I cant video chat with you tonight, my parents are home
r u implying that im some kind of v-chat prostitution whore?
Just ran into that chick u called from my phone and left her a MSG bout how she has aids
Ahaha, good shit
I'm not upset with you; I'm upset with Fox News.
Hurry up I might actually study if I am left alone
i feel as if last night was a right of passage. to officially be an adult you must have a drunken one night stand with a co-worker and go to work the next day still drunk wearing yesterday's clothes...
They're giving me a hotel, and this chick doesn't have a place to stay for the night... I swear this is how real life Porno starts.
Our cab driver just admitted to beating up kids in the 60's who didn't smoke pot...
so there is either a lot of blood or a lot of wine in the shower....
Did I ever tell u about how my buddy fucked peter coors's daughter and made a tshirt that said I TAPPED THE ROCKIES with her picture on it?
I put the extra pregnancy test in my sex toys box as a reminder that my actions have consequences.
We got security called on us.
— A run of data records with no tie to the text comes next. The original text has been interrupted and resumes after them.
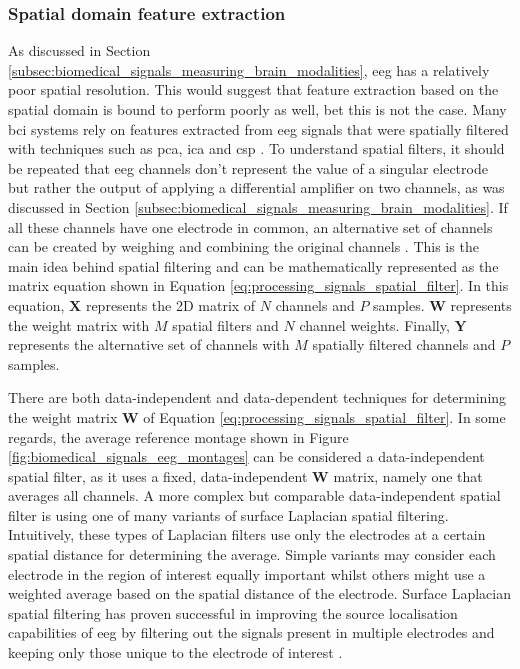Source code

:
\subsubsection{Spatial domain feature extraction}
\label{subsubsec:processing_signals_general_pipeline_features_spatialdomain}

As discussed in Section \ref{subsec:biomedical_signals_measuring_brain_modalities}, \gls{eeg} has a relatively poor spatial resolution.
This would suggest that feature extraction based on the spatial domain is bound to perform poorly as well, bet this is not the case.
Many \gls{bci} systems rely on features extracted from \gls{eeg} signals that were spatially filtered with techniques such as \gls{pca}, \gls{ica} and \gls{csp} \citep{bci_book}.
To understand spatial filters, it should be repeated that \gls{eeg} channels don't represent the value of a singular electrode but rather the output of applying a differential amplifier on two channels, as was discussed in Section \ref{subsec:biomedical_signals_measuring_brain_modalities}.
If all these channels have one electrode in common, an alternative set of channels can be created by weighing and combining the original channels \citep{bci_book}.
This is the main idea behind spatial filtering and can be mathematically represented as the matrix equation shown in Equation \ref{eq:processing_signals_spatial_filter}.
In this equation, $\mathbf{X}$ represents the 2D matrix of $N$ channels and $P$ samples.
$\mathbf{W}$ represents the weight matrix with $M$ spatial filters and $N$ channel weights.
Finally, $\mathbf{Y}$ represents the alternative set of channels with $M$ spatially filtered channels and $P$ samples.

There are both data-independent and data-dependent techniques for determining the weight matrix $\mathbf{W}$ of Equation \ref{eq:processing_signals_spatial_filter}.
In some regards, the average reference montage shown in Figure \ref{fig:biomedical_signals_eeg_montages} can be considered a data-independent spatial filter, as it uses a fixed, data-independent $\mathbf{W}$ matrix, namely one that averages all channels.
A more complex but comparable data-independent spatial filter is using one of many variants of surface Laplacian spatial filtering.
Intuitively, these types of Laplacian filters use only the electrodes at a certain spatial distance for determining the average.
Simple variants may consider each electrode in the region of interest equally important whilst others might use a weighted average based on the spatial distance of the electrode.
Surface Laplacian spatial filtering has proven successful in improving the source localisation capabilities of \gls{eeg} by filtering out the signals present in multiple electrodes and keeping only those unique to the electrode of interest \citep{improve_eeg_spatial_laplacian1, improve_eeg_spatial_laplacian2, improve_eeg_spatial_laplacian3}.


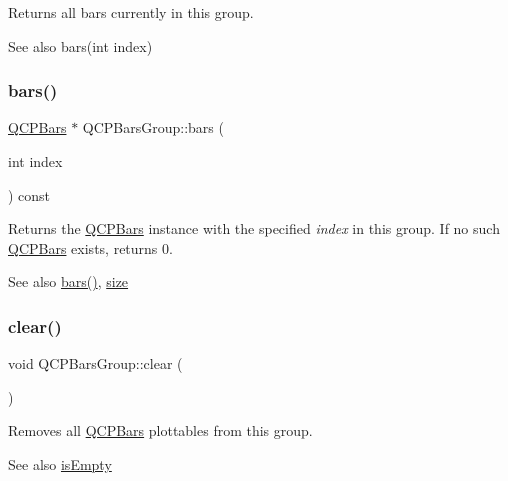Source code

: Returns all bars currently in this group.

\begin{DoxySeeAlso}{See also}
bars(int index) 
\end{DoxySeeAlso}
\hypertarget{class_q_c_p_bars_group_a0754d659a020aa7fddfe81e657ce2d92}{}\label{class_q_c_p_bars_group_a0754d659a020aa7fddfe81e657ce2d92} 
\subsubsection{\texorpdfstring{bars()}{bars()}\hspace{0.1cm}{\footnotesize\ttfamily [2/2]}}
{\footnotesize\ttfamily \hyperlink{class_q_c_p_bars}{Q\+C\+P\+Bars} $\ast$ Q\+C\+P\+Bars\+Group\+::bars (\begin{DoxyParamCaption}\item[{int}]{index }\end{DoxyParamCaption}) const}

Returns the \hyperlink{class_q_c_p_bars}{Q\+C\+P\+Bars} instance with the specified {\itshape index} in this group. If no such \hyperlink{class_q_c_p_bars}{Q\+C\+P\+Bars} exists, returns 0.

\begin{DoxySeeAlso}{See also}
\hyperlink{class_q_c_p_bars_group_a6e4f4e86abbec6a9342f204ef82abef8}{bars()}, \hyperlink{class_q_c_p_bars_group_a3780ec77919cb00840207ec7a0f00dd5}{size} 
\end{DoxySeeAlso}
\hypertarget{class_q_c_p_bars_group_a3ddf23928c6cd89530bd34ab7ba7b177}{}\label{class_q_c_p_bars_group_a3ddf23928c6cd89530bd34ab7ba7b177} 
\subsubsection{\texorpdfstring{clear()}{clear()}}
{\footnotesize\ttfamily void Q\+C\+P\+Bars\+Group\+::clear (\begin{DoxyParamCaption}{ }\end{DoxyParamCaption})}

Removes all \hyperlink{class_q_c_p_bars}{Q\+C\+P\+Bars} plottables from this group.

\begin{DoxySeeAlso}{See also}
\hyperlink{class_q_c_p_bars_group_aac959e79e852e8ef9aea6e0449ad000a}{is\+Empty} 
\end{DoxySeeAlso}
\hypertarget{class_q_c_p_bars_group_ae26da07a23553052a178fb3fae90d0dc}{}\label{class_q_c_p_bars_group_ae26da07a23553052a178fb3fae90d0dc} 

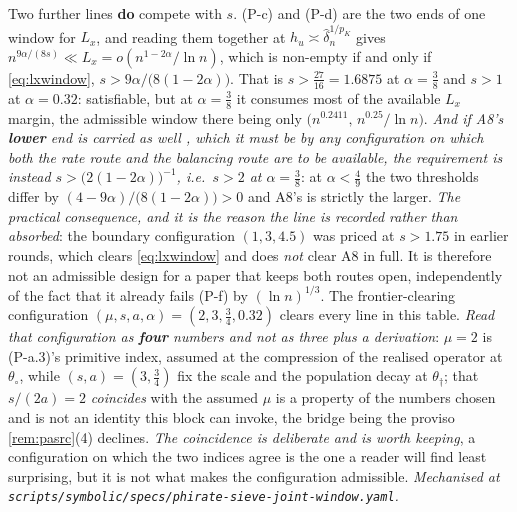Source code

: Two further lines \textbf{do} compete with $s$. (P-c) and (P-d) are the two ends of one window for
$L_x$, and reading
them together at $h_u\asymp\hat\delta_n^{1/p_K}$ gives $n^{9\alpha/(8s)}\ll L_x=o(n^{1-2\alpha}/\ln n)$,
which is non-empty if and only if \eqref{eq:lxwindow}, $s>9\alpha/\big(8(1-2\alpha)\big)$. That is
$s>\tfrac{27}{16}=1.6875$ at $\alpha=\tfrac38$ and $s>1$ at $\alpha=0.32$: satisfiable, but at
$\alpha=\tfrac38$ it consumes most of the available $L_x$ margin, the admissible window there being
only $\big(n^{0.2411},\,n^{0.25}/\ln n\big)$. \emph{And if A8's \textbf{lower} end is carried as well
, which it must be by any configuration on which both the rate route and the balancing route are to
be available, the requirement is instead $s>\big(2(1-2\alpha)\big)^{-1}$, i.e.\ $s>2$ at
$\alpha=\tfrac38$}: at $\alpha<\tfrac49$ the two thresholds differ by
$(4-9\alpha)/\big(8(1-2\alpha)\big)>0$ and A8's is strictly the larger.
\emph{The practical consequence, and it is the reason the line is recorded rather than absorbed}: the
boundary configuration $(1,3,4.5)$ was priced at $s>1.75$ in earlier rounds, which clears
\eqref{eq:lxwindow} and does \emph{not} clear A8 in full. It is therefore not an admissible design for
a paper that keeps both routes open, independently of the fact that it already fails (P-f) by
$(\ln n)^{1/3}$. The frontier-clearing configuration $(\mu,s,a,\alpha)=(2,3,\tfrac34,0.32)$ clears
every line in this table. \emph{Read that configuration as \textbf{four} numbers and not as three plus a
derivation}: $\mu=2$ is (P-a.3)'s primitive index, assumed at the compression of the realised operator at
$\theta_\circ$, while $(s,a)=(3,\tfrac34)$ fix the scale and the population decay at $\theta_\dagger$; that
$s/(2a)=2$ \emph{coincides} with the assumed $\mu$ is a property of the numbers chosen and is not an
identity this block can invoke, the bridge being the proviso \cref{rem:pasrc}\textup{(4)} declines. \emph{The
coincidence is deliberate and is worth keeping}, a configuration on which the two indices agree is the
one a reader will find least surprising, but it is not what makes the configuration admissible.
\emph{Mechanised at \texttt{scripts/symbolic/specs/phirate-sieve-joint-window.yaml}.}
Apparently the wedding down the street didn't appreciate the trespassing or our loud as fuck rendition of We Are Young.
The cop told us he we helped him pass his monthly bong quota. He almost ran out of room on the hood of his car..
Sex in the moonbounce later?
This is why I love you.
Peeing out the car window on the way home was a nice touch. In December, in Michigan, at 3am. Never seen a girl do that before. Neither had the guy in the minivan next to us.